- [Problem]
Your answer should consist only of the lines below from the one with "####Dowload zip of" through the one with "-##Customize Site", copied exactly.
══════════════════════════════
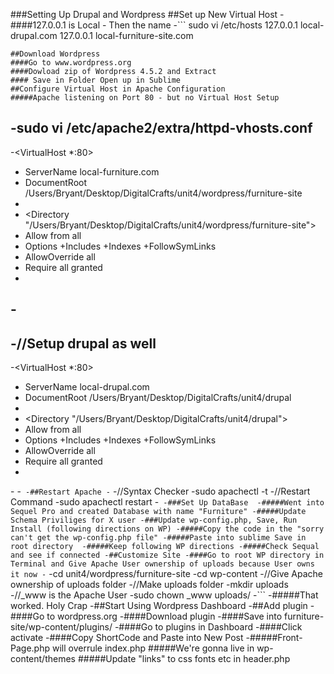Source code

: ###Setting Up Drupal and Wordpress
 ##Set up New Virtual Host
 -####127.0.0.1 is Local - Then the name
 -```
 sudo vi /etc/hosts
 127.0.0.1 local-drupal.com
 127.0.0.1 local-furniture-site.com
 ```
 ##Download Wordpress
 ####Go to www.wordpress.org
 ####Dowload zip of Wordpress 4.5.2 and Extract
 #### Save in Folder Open up in Sublime
 ##Configure Virtual Host in Apache Configuration
 #####Apache listening on Port 80 - but no Virtual Host Setup
 ```
 -sudo vi /etc/apache2/extra/httpd-vhosts.conf
 -
 -<VirtualHost *:80>
 -  ServerName local-furniture.com
 -  DocumentRoot /Users/Bryant/Desktop/DigitalCrafts/unit4/wordpress/furniture-site
 -
 -  <Directory "/Users/Bryant/Desktop/DigitalCrafts/unit4/wordpress/furniture-site">
 -    Allow from all
 -    Options +Includes +Indexes +FollowSymLinks
 -    AllowOverride all
 -    Require all granted
 -  </Directory>
 -</VirtualHost>
 -
 -//Setup drupal as well
 -
 -<VirtualHost *:80>
 -  ServerName local-drupal.com
 -  DocumentRoot /Users/Bryant/Desktop/DigitalCrafts/unit4/drupal
 -
 -  <Directory "/Users/Bryant/Desktop/DigitalCrafts/unit4/drupal">
 -    Allow from all
 -    Options +Includes +Indexes +FollowSymLinks
 -    AllowOverride all
 -    Require all granted
 -  </Directory>
 -</VirtualHost>
 -```
 -##Restart Apache
 -```
 -//Syntax Checker
 -sudo apachectl -t
 -//Restart Command
 -sudo apachectl restart
 -```
 -###Set Up DataBase 
 -#####Went into Sequel Pro and created Database with name "Furniture"
 -#####Update Schema Priviliges for X user
 -###Update wp-config.php, Save, Run Install (following directions on WP)
 -#####Copy the code in the "sorry can't get the wp-config.php file"
 -#####Paste into sublime Save in root directory 
 -#####Keep following WP directions
 -#####Check Sequal and see if connected
 -##Customize Site
 -####Go to root WP directory in Terminal and Give Apache User ownership of uploads because User owns it now
-```
-cd unit4/wordpress/furniture-site
-cd wp-content
-//Give Apache ownership of uploads folder
-//Make uploads folder
-mkdir uploads
-//_www is the Apache User
-sudo chown _www uploads/
-```
-#####That worked. Holy Crap
-##Start Using Wordpress Dashboard
-##Add plugin
-####Go to wordpress.org
-####Download plugin
-####Save into furniture-site/wp-content/plugins/
-####Go to plugins in Dashboard
-####Click activate
-####Copy ShortCode and Paste into New Post
-#####Front-Page.php will overrule index.php
#####We're gonna live in wp-content/themes
#####Update "links" to css fonts etc in header.php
══════════════════════════════
- [Your response]
 ####Dowload zip of Wordpress 4.5.2 and Extract
 #### Save in Folder Open up in Sublime
 ##Configure Virtual Host in Apache Configuration
 #####Apache listening on Port 80 - but no Virtual Host Setup
 ```
 -sudo vi /etc/apache2/extra/httpd-vhosts.conf
 -
 -<VirtualHost *:80>
 -  ServerName local-furniture.com
 -  DocumentRoot /Users/Bryant/Desktop/DigitalCrafts/unit4/wordpress/furniture-site
 -
 -  <Directory "/Users/Bryant/Desktop/DigitalCrafts/unit4/wordpress/furniture-site">
 -    Allow from all
 -    Options +Includes +Indexes +FollowSymLinks
 -    AllowOverride all
 -    Require all granted
 -  </Directory>
 -</VirtualHost>
 -
 -//Setup drupal as well
 -
 -<VirtualHost *:80>
 -  ServerName local-drupal.com
 -  DocumentRoot /Users/Bryant/Desktop/DigitalCrafts/unit4/drupal
 -
 -  <Directory "/Users/Bryant/Desktop/DigitalCrafts/unit4/drupal">
 -    Allow from all
 -    Options +Includes +Indexes +FollowSymLinks
 -    AllowOverride all
 -    Require all granted
 -  </Directory>
 -</VirtualHost>
 -```
 -##Restart Apache
 -```
 -//Syntax Checker
 -sudo apachectl -t
 -//Restart Command
 -sudo apachectl restart
 -```
 -###Set Up DataBase 
 -#####Went into Sequel Pro and created Database with name "Furniture"
 -#####Update Schema Priviliges for X user
 -###Update wp-config.php, Save, Run Install (following directions on WP)
 -#####Copy the code in the "sorry can't get the wp-config.php file"
 -#####Paste into sublime Save in root directory 
 -#####Keep following WP directions
 -#####Check Sequal and see if connected
 -##Customize Site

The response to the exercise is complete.